Sous « Le Capital », un monde s’agite
Le livre I du Capital et particulièrement la Section I suscitent souvent d’étranges réactions allant jusqu’à proposer de la lire quasi à la fin (cf. la préface de Althusser à la réédition en poche chez Flammarion) ou de ne pas la lire du tout en fonction de sa difficulté. La réputation d’illisibilité sert de prétexte pour éviter de se confronter à Marx. C’est une erreur pour plusieurs raisons. La première tient à la nécessité – ne serait-ce que pour le critiquer – de connaître les concepts, les « abstractions réelles » dit-il – et la méthode d’analyse du capitalisme. Et, dans le même temps, de fréquenter l’un des grands penseurs de notre monde moderne.
Comme si ce n’était pas suffisant, Serge Ressiguier propose dans « Marx en liberté » une autre entrée bien résumée dans son sous-titre « Humour et imaginaire dans Le Capital (Livre I, section 1 à 3) » en éclaircissant toutes les références soit des auteurs classiques – Virgile, Suétone par exemple – soit de la Bible, en insistant sur les figures de style. Il nous fait visiter les mythologies et les contes que citent Marx, met en évidence les associations, comparaisons, métaphores, personnifications et prosopopées pour indiquer ce qu’elles induisent quant à la compréhension de la pensée de Marx. Last but not least, il souligne les références des citations explicites ou implicites présentes dans le texte.
Le plaisir est double. D’une part les concepts s’animent d’une vie propre. La marchandise, ce condensé de Capital, prend différents aspects, s’incarne dans des images pour passer d’une chose à un rapport social. D’autre part, c’est quasiment un cours de culture générale. Marx n’est pas pour rien un grand penseur. Dans la traduction de Roy qu’il a corrigée, il réécrit en partie pour le lecteur français.
Une introduction qui s’adresse au plus grand nombre pour oser lire, enfin, Marx.
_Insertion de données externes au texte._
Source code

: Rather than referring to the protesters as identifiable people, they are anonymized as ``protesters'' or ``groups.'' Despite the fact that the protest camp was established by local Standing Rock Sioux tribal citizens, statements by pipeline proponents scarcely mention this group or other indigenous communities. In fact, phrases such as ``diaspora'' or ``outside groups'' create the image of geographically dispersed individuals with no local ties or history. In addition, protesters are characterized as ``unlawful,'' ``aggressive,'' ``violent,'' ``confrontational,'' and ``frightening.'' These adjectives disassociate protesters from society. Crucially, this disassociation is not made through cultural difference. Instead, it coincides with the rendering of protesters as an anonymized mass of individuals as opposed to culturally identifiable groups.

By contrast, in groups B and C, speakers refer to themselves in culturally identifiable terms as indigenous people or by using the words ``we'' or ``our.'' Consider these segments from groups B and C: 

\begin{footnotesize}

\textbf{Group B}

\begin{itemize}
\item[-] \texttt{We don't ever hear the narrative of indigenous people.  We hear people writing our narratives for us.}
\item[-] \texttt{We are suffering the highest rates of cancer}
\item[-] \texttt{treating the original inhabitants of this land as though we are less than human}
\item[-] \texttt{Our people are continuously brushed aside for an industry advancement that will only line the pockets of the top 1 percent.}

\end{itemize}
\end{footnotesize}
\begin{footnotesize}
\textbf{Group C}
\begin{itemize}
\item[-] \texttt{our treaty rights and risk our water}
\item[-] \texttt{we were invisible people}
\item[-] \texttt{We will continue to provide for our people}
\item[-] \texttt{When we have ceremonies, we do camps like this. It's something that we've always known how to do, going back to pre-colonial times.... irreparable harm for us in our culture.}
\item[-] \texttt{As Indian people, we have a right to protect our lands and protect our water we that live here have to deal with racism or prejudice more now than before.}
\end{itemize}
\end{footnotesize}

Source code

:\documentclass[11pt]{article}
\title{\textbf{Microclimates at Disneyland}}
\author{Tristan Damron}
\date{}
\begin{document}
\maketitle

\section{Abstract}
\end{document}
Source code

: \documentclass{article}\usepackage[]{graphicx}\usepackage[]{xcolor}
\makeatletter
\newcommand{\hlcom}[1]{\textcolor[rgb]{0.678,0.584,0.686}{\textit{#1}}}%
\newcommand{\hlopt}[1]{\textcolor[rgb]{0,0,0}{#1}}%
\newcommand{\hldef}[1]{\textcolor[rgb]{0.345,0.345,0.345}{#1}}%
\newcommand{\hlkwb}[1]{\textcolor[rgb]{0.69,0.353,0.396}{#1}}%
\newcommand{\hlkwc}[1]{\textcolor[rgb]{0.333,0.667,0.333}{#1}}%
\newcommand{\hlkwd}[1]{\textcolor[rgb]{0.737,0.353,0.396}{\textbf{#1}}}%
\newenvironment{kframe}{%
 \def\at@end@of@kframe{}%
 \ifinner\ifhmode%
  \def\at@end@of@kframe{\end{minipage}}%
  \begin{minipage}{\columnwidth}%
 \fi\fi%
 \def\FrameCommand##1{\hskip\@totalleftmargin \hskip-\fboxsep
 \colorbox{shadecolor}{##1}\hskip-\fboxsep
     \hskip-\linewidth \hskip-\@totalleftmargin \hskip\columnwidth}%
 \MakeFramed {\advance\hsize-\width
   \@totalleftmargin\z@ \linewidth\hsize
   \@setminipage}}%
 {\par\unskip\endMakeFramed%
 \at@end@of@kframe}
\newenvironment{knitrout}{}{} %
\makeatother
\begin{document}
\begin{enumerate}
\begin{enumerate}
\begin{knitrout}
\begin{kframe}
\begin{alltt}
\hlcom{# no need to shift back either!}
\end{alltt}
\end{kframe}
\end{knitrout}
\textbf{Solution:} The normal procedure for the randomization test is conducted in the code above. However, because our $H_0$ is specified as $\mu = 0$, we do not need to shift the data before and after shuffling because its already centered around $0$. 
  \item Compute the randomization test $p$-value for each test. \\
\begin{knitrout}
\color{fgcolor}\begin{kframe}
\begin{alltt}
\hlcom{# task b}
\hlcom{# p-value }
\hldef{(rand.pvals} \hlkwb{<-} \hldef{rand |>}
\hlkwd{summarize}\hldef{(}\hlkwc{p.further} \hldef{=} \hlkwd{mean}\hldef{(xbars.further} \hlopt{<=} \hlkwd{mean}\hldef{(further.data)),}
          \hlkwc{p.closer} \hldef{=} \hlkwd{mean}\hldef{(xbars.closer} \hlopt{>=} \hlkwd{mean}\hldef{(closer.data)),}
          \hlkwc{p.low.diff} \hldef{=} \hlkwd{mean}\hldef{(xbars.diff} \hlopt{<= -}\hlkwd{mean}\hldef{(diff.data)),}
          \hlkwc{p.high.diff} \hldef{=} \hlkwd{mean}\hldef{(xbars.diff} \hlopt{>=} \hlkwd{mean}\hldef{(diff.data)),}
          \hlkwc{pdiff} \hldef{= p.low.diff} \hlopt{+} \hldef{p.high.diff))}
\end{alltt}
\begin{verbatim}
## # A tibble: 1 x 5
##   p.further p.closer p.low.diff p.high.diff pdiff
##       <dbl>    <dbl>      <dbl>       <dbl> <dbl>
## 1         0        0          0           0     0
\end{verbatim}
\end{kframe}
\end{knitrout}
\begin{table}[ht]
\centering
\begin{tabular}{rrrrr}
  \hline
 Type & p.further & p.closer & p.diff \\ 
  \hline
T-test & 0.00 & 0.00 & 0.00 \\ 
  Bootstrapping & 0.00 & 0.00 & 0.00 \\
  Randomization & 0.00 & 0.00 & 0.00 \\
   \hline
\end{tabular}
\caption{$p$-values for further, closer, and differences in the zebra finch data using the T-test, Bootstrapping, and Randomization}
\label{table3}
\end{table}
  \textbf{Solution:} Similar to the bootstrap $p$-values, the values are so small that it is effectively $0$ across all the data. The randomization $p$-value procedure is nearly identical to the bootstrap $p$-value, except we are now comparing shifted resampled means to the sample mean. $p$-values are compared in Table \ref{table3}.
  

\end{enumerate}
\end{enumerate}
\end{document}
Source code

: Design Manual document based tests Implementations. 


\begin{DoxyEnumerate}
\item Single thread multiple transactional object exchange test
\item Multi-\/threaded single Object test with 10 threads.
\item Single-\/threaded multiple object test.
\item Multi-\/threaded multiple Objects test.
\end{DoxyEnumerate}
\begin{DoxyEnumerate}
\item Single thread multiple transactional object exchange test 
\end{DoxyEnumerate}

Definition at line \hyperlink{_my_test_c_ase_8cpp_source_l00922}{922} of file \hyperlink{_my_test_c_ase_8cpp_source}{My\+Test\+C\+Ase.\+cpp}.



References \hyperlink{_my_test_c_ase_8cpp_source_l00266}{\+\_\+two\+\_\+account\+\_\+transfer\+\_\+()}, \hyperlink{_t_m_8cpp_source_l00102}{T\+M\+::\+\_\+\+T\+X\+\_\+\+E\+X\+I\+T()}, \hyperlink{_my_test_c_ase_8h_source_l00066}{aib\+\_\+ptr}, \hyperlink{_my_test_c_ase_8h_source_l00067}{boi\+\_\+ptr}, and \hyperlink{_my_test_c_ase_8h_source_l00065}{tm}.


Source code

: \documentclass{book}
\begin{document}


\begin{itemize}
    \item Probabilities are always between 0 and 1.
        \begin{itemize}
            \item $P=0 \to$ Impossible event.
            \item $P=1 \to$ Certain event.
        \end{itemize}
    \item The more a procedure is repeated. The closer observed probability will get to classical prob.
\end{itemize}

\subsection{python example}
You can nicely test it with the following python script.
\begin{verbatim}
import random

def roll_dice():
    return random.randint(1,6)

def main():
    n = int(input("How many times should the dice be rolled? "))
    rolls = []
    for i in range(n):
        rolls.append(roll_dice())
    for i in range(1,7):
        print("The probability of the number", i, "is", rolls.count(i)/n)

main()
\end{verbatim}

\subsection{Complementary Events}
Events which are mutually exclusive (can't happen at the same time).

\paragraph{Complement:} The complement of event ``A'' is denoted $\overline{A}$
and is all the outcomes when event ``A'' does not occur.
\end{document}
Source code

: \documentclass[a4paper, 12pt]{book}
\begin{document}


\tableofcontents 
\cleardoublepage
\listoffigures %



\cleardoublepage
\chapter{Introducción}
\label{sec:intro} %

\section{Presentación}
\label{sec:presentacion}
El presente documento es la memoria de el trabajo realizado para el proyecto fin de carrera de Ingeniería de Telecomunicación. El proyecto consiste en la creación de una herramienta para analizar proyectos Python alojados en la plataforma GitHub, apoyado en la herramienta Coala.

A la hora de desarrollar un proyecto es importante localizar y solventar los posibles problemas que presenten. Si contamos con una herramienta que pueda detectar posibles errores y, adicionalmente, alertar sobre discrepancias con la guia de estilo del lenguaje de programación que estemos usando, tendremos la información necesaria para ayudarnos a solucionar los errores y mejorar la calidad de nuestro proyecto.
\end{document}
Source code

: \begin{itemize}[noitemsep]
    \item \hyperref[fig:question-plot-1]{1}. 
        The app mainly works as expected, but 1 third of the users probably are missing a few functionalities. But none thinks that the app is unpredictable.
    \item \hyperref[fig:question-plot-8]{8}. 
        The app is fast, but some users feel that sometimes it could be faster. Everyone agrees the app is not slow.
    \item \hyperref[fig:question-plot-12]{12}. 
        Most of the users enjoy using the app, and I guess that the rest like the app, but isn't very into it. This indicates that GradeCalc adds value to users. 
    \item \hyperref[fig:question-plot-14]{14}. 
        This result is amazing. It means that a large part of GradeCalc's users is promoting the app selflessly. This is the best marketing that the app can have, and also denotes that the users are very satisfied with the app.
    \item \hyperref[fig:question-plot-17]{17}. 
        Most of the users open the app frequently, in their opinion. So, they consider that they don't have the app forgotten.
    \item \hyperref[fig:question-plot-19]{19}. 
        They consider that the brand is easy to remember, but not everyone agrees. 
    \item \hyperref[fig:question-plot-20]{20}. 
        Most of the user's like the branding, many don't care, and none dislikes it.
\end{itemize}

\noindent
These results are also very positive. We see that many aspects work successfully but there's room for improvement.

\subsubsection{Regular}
On peut regretter que l’auteur, dans une volonté compréhensible de mettre Marx au présent, se livre à quelques raccourcis.
Nicolas Béniès
« Marx en liberté », Serge Ressiguier, Le temps des cerises, 20 euros.
Le Livre I du Capital a bénéficié en 2016 d’une nouvelle traduction de Jean-Pierre Lefebvre aux Éditions sociales, Folio, en deux volumes, a publié les trois livres du Capital reprenant l’édition de La Pléiade.